Configurable Request Intervals: Implement rate limiting and monitor token usage.
Granular Response Configuration: Adjust max tokens per response and temperature (creativity) settings.
Use Case Scenarios
Intelligent sensor event descriptions
Context-aware notifications
Transformation of raw data into human-readable text
JSON response generation for further automation
Flexible Integration
HA Text AI is lightweight and extensible, supporting:
Multiple AI providers
Customizable response formats
Easy integration with existing automations
Community Invitation
I’m eager to hear your thoughts and ideas! Let’s collaborate and explore how AI can revolutionize home automation together. Your feedback and creative suggestions are invaluable!
Full Documentation
For more details, check out the GitHub repository for comprehensive documentation.
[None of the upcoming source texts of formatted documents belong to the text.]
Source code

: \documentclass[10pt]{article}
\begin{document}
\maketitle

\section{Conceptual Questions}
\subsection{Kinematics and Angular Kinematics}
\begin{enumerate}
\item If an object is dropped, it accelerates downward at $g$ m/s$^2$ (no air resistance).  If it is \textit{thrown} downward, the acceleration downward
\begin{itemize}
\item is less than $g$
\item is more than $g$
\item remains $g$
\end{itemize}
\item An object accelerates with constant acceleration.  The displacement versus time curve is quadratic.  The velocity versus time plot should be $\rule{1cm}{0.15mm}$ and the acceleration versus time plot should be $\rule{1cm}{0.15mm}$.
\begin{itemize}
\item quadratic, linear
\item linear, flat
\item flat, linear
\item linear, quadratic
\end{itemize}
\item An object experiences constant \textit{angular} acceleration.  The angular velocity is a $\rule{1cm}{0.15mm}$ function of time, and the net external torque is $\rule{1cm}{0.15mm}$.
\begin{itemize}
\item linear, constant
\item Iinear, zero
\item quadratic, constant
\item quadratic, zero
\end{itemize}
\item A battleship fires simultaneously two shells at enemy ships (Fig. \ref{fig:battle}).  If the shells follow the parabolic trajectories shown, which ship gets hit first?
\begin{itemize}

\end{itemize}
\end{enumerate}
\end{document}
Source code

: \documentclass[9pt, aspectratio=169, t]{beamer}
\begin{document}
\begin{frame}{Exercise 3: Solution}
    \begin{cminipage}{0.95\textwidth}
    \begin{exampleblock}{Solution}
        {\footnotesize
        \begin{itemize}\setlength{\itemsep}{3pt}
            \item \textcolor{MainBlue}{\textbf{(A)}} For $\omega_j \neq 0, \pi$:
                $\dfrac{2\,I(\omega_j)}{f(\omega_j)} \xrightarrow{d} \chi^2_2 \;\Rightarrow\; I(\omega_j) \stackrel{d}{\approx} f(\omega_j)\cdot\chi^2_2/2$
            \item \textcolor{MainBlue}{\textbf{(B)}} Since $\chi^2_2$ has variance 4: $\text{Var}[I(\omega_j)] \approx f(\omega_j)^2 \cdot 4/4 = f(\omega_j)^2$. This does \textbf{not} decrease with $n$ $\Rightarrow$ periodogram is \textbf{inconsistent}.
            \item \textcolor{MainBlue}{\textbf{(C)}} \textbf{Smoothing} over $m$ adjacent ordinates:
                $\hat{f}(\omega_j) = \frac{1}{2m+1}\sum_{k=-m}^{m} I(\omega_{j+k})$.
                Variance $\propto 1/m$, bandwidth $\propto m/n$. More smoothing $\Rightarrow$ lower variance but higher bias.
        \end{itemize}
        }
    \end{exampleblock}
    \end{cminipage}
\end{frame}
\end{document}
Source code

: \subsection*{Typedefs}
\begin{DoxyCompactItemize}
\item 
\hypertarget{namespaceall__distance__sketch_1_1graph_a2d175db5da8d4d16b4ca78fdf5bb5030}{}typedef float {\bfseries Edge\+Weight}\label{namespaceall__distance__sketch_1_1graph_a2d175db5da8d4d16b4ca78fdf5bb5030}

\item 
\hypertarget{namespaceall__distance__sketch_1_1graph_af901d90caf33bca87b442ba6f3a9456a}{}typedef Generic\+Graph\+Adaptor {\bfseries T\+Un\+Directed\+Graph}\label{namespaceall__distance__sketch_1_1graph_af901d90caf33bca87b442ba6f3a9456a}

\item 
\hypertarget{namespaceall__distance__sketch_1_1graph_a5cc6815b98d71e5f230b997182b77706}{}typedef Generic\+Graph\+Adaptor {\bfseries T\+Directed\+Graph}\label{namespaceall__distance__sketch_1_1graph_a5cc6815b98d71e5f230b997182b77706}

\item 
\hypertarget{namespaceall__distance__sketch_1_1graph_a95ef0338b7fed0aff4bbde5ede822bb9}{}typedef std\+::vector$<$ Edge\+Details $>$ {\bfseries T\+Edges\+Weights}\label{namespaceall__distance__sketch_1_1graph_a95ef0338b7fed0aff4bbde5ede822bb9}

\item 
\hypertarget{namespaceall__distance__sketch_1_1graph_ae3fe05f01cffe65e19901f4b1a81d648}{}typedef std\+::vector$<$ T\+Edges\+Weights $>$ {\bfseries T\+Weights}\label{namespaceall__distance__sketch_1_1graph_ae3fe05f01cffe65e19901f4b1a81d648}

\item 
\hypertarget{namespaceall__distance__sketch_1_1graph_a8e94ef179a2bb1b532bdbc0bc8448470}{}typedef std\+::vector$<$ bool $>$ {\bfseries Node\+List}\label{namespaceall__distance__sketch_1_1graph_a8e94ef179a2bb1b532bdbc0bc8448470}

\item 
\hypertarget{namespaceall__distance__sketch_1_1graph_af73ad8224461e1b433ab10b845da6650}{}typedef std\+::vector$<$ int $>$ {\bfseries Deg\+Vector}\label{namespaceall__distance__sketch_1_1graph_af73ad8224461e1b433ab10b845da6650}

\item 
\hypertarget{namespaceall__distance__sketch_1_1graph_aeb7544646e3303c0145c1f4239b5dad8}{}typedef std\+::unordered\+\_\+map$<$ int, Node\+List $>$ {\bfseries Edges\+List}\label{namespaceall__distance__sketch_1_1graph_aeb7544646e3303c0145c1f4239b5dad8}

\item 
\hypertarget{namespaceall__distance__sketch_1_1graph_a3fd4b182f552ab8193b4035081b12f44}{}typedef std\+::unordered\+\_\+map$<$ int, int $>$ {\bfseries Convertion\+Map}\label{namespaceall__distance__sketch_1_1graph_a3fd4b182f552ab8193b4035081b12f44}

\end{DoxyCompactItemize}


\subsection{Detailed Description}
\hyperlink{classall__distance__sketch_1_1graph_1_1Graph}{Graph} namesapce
Looking forward to your insights and potential use cases!
Hi! Great job!
Can you give us some examples of use?
Yes, definitely, as soon as I have a bit of free time, I’ll prepare several Blueprints from my automations. For now, I’ll describe them in text, and maybe you can quickly create something yourselves.
I was tired of trying to configure various automation scenarios and account for everything, so the idea was born from my desire to control home climate for comfort. I send a request to AI with a list of humidity and temperature sensors, open/closed window and door statuses, and a history of people’s presence by rooms for a week (which is also automatically generated weekly by a query to the integration, with the response coming in JSON - you can specify the response format to LLM in text, of course there can be comments, but JSON is always correct and easily extractable). Essentially, the trigger is people’s presence or approaching time of presence. AI generates a response in JSON according to a template, indicating how and for how long to turn on the air conditioner, humidifiers, and if windows are open, it sends a push notification that they should be closed. Accordingly, in rooms where people are present, the air conditioner’s power is reduced, and in rooms where people are not yet but will be, it works more intensively.
The main point is that AI perfectly understands what is comfortable, taking into account indoor and outdoor humidity, which mode is better to enable, and so on. Requests, of course, cost money, but it comes out to no more than a couple of dollars per month, and it’s always comfortable.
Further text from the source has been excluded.